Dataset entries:
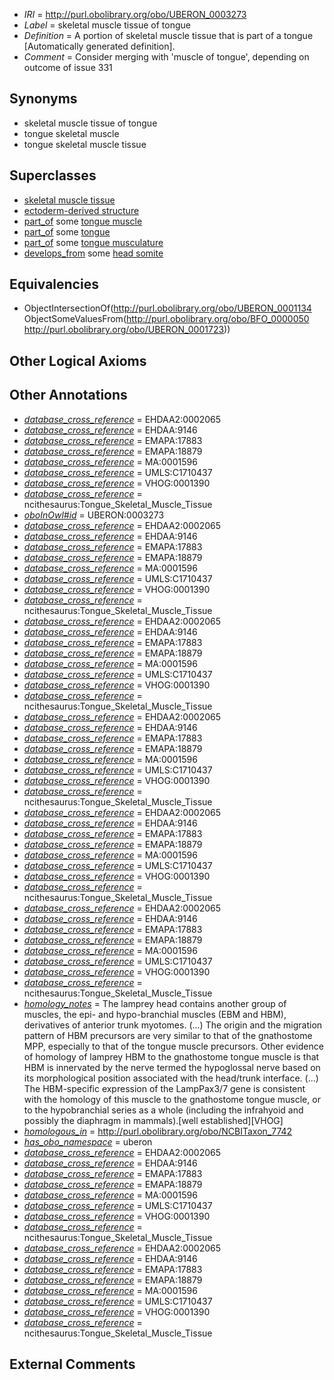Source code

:  * *IRI* = http://purl.obolibrary.org/obo/UBERON_0003273
 * *Label* = skeletal muscle tissue of tongue
 * *Definition* = A portion of skeletal muscle tissue that is part of a tongue [Automatically generated definition].
 * *Comment* = Consider merging with 'muscle of tongue', depending on outcome of issue 331

## Synonyms

 * skeletal muscle tissue of tongue
 * tongue skeletal muscle
 * tongue skeletal muscle tissue

## Superclasses

 * [skeletal muscle tissue](../../UBERON/34/UBERON_0001134.md)
 * [ectoderm-derived structure](../../UBERON/21/UBERON_0004121.md)
 * [part_of](../../BFO/50/BFO_0000050.md) some [tongue muscle](../../UBERON/78/UBERON_0000378.md)
 * [part_of](../../BFO/50/BFO_0000050.md) some [tongue](../../UBERON/23/UBERON_0001723.md)
 * [part_of](../../BFO/50/BFO_0000050.md) some [tongue musculature](../../UBERON/77/UBERON_0004477.md)
 * [develops_from](../../RO/02/RO_0002202.md) some [head somite](../../UBERON/94/UBERON_0005594.md)

## Equivalencies

 * ObjectIntersectionOf(<http://purl.obolibrary.org/obo/UBERON_0001134> ObjectSomeValuesFrom(<http://purl.obolibrary.org/obo/BFO_0000050> <http://purl.obolibrary.org/obo/UBERON_0001723>))

## Other Logical Axioms


## Other Annotations

 * *[database_cross_reference](../../ef/oboInOwl#hasDbXref.md)* = EHDAA2:0002065
 * *[database_cross_reference](../../ef/oboInOwl#hasDbXref.md)* = EHDAA:9146
 * *[database_cross_reference](../../ef/oboInOwl#hasDbXref.md)* = EMAPA:17883
 * *[database_cross_reference](../../ef/oboInOwl#hasDbXref.md)* = EMAPA:18879
 * *[database_cross_reference](../../ef/oboInOwl#hasDbXref.md)* = MA:0001596
 * *[database_cross_reference](../../ef/oboInOwl#hasDbXref.md)* = UMLS:C1710437
 * *[database_cross_reference](../../ef/oboInOwl#hasDbXref.md)* = VHOG:0001390
 * *[database_cross_reference](../../ef/oboInOwl#hasDbXref.md)* = ncithesaurus:Tongue_Skeletal_Muscle_Tissue
 * *[oboInOwl#id](../../id/oboInOwl#id.md)* = UBERON:0003273
 * *[database_cross_reference](../../ef/oboInOwl#hasDbXref.md)* = EHDAA2:0002065
 * *[database_cross_reference](../../ef/oboInOwl#hasDbXref.md)* = EHDAA:9146
 * *[database_cross_reference](../../ef/oboInOwl#hasDbXref.md)* = EMAPA:17883
 * *[database_cross_reference](../../ef/oboInOwl#hasDbXref.md)* = EMAPA:18879
 * *[database_cross_reference](../../ef/oboInOwl#hasDbXref.md)* = MA:0001596
 * *[database_cross_reference](../../ef/oboInOwl#hasDbXref.md)* = UMLS:C1710437
 * *[database_cross_reference](../../ef/oboInOwl#hasDbXref.md)* = VHOG:0001390
 * *[database_cross_reference](../../ef/oboInOwl#hasDbXref.md)* = ncithesaurus:Tongue_Skeletal_Muscle_Tissue
 * *[database_cross_reference](../../ef/oboInOwl#hasDbXref.md)* = EHDAA2:0002065
 * *[database_cross_reference](../../ef/oboInOwl#hasDbXref.md)* = EHDAA:9146
 * *[database_cross_reference](../../ef/oboInOwl#hasDbXref.md)* = EMAPA:17883
 * *[database_cross_reference](../../ef/oboInOwl#hasDbXref.md)* = EMAPA:18879
 * *[database_cross_reference](../../ef/oboInOwl#hasDbXref.md)* = MA:0001596
 * *[database_cross_reference](../../ef/oboInOwl#hasDbXref.md)* = UMLS:C1710437
 * *[database_cross_reference](../../ef/oboInOwl#hasDbXref.md)* = VHOG:0001390
 * *[database_cross_reference](../../ef/oboInOwl#hasDbXref.md)* = ncithesaurus:Tongue_Skeletal_Muscle_Tissue
 * *[database_cross_reference](../../ef/oboInOwl#hasDbXref.md)* = EHDAA2:0002065
 * *[database_cross_reference](../../ef/oboInOwl#hasDbXref.md)* = EHDAA:9146
 * *[database_cross_reference](../../ef/oboInOwl#hasDbXref.md)* = EMAPA:17883
 * *[database_cross_reference](../../ef/oboInOwl#hasDbXref.md)* = EMAPA:18879
 * *[database_cross_reference](../../ef/oboInOwl#hasDbXref.md)* = MA:0001596
 * *[database_cross_reference](../../ef/oboInOwl#hasDbXref.md)* = UMLS:C1710437
 * *[database_cross_reference](../../ef/oboInOwl#hasDbXref.md)* = VHOG:0001390
 * *[database_cross_reference](../../ef/oboInOwl#hasDbXref.md)* = ncithesaurus:Tongue_Skeletal_Muscle_Tissue
 * *[database_cross_reference](../../ef/oboInOwl#hasDbXref.md)* = EHDAA2:0002065
 * *[database_cross_reference](../../ef/oboInOwl#hasDbXref.md)* = EHDAA:9146
 * *[database_cross_reference](../../ef/oboInOwl#hasDbXref.md)* = EMAPA:17883
 * *[database_cross_reference](../../ef/oboInOwl#hasDbXref.md)* = EMAPA:18879
 * *[database_cross_reference](../../ef/oboInOwl#hasDbXref.md)* = MA:0001596
 * *[database_cross_reference](../../ef/oboInOwl#hasDbXref.md)* = UMLS:C1710437
 * *[database_cross_reference](../../ef/oboInOwl#hasDbXref.md)* = VHOG:0001390
 * *[database_cross_reference](../../ef/oboInOwl#hasDbXref.md)* = ncithesaurus:Tongue_Skeletal_Muscle_Tissue
 * *[database_cross_reference](../../ef/oboInOwl#hasDbXref.md)* = EHDAA2:0002065
 * *[database_cross_reference](../../ef/oboInOwl#hasDbXref.md)* = EHDAA:9146
 * *[database_cross_reference](../../ef/oboInOwl#hasDbXref.md)* = EMAPA:17883
 * *[database_cross_reference](../../ef/oboInOwl#hasDbXref.md)* = EMAPA:18879
 * *[database_cross_reference](../../ef/oboInOwl#hasDbXref.md)* = MA:0001596
 * *[database_cross_reference](../../ef/oboInOwl#hasDbXref.md)* = UMLS:C1710437
 * *[database_cross_reference](../../ef/oboInOwl#hasDbXref.md)* = VHOG:0001390
 * *[database_cross_reference](../../ef/oboInOwl#hasDbXref.md)* = ncithesaurus:Tongue_Skeletal_Muscle_Tissue
 * *[homology_notes](../../UBPROP/03/UBPROP_0000003.md)* = The lamprey head contains another group of muscles, the epi- and hypo-branchial muscles (EBM and HBM), derivatives of anterior trunk myotomes. (...) The origin and the migration pattern of HBM precursors are very similar to that of the gnathostome MPP, especially to that of the tongue muscle precursors. Other evidence of homology of lamprey HBM to the gnathostome tongue muscle is that HBM is innervated by the nerve termed the hypoglossal nerve based on its morphological position associated with the head/trunk interface. (...) The HBM-specific expression of the LampPax3/7 gene is consistent with the homology of this muscle to the gnathostome tongue muscle, or to the hypobranchial series as a whole (including the infrahyoid and possibly the diaphragm in mammals).[well established][VHOG]
 * *[homologous_in](../../core#homologous/in/core#homologous_in.md)* = http://purl.obolibrary.org/obo/NCBITaxon_7742
 * *[has_obo_namespace](../../ce/oboInOwl#hasOBONamespace.md)* = uberon
 * *[database_cross_reference](../../ef/oboInOwl#hasDbXref.md)* = EHDAA2:0002065
 * *[database_cross_reference](../../ef/oboInOwl#hasDbXref.md)* = EHDAA:9146
 * *[database_cross_reference](../../ef/oboInOwl#hasDbXref.md)* = EMAPA:17883
 * *[database_cross_reference](../../ef/oboInOwl#hasDbXref.md)* = EMAPA:18879
 * *[database_cross_reference](../../ef/oboInOwl#hasDbXref.md)* = MA:0001596
 * *[database_cross_reference](../../ef/oboInOwl#hasDbXref.md)* = UMLS:C1710437
 * *[database_cross_reference](../../ef/oboInOwl#hasDbXref.md)* = VHOG:0001390
 * *[database_cross_reference](../../ef/oboInOwl#hasDbXref.md)* = ncithesaurus:Tongue_Skeletal_Muscle_Tissue
 * *[database_cross_reference](../../ef/oboInOwl#hasDbXref.md)* = EHDAA2:0002065
 * *[database_cross_reference](../../ef/oboInOwl#hasDbXref.md)* = EHDAA:9146
 * *[database_cross_reference](../../ef/oboInOwl#hasDbXref.md)* = EMAPA:17883
 * *[database_cross_reference](../../ef/oboInOwl#hasDbXref.md)* = EMAPA:18879
 * *[database_cross_reference](../../ef/oboInOwl#hasDbXref.md)* = MA:0001596
 * *[database_cross_reference](../../ef/oboInOwl#hasDbXref.md)* = UMLS:C1710437
 * *[database_cross_reference](../../ef/oboInOwl#hasDbXref.md)* = VHOG:0001390
 * *[database_cross_reference](../../ef/oboInOwl#hasDbXref.md)* = ncithesaurus:Tongue_Skeletal_Muscle_Tissue

## External Comments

DESCRIPTION OF THE TASK:
Please set down only the lines from the first line of the records above through the line that has "[Automatically generated definition].", exactly, and not the pictures.

OUTPUT FOR THIS EXERCISE:
Source code

:  * *IRI* = http://purl.obolibrary.org/obo/UBERON_0003273
 * *Label* = skeletal muscle tissue of tongue
 * *Definition* = A portion of skeletal muscle tissue that is part of a tongue [Automatically generated definition].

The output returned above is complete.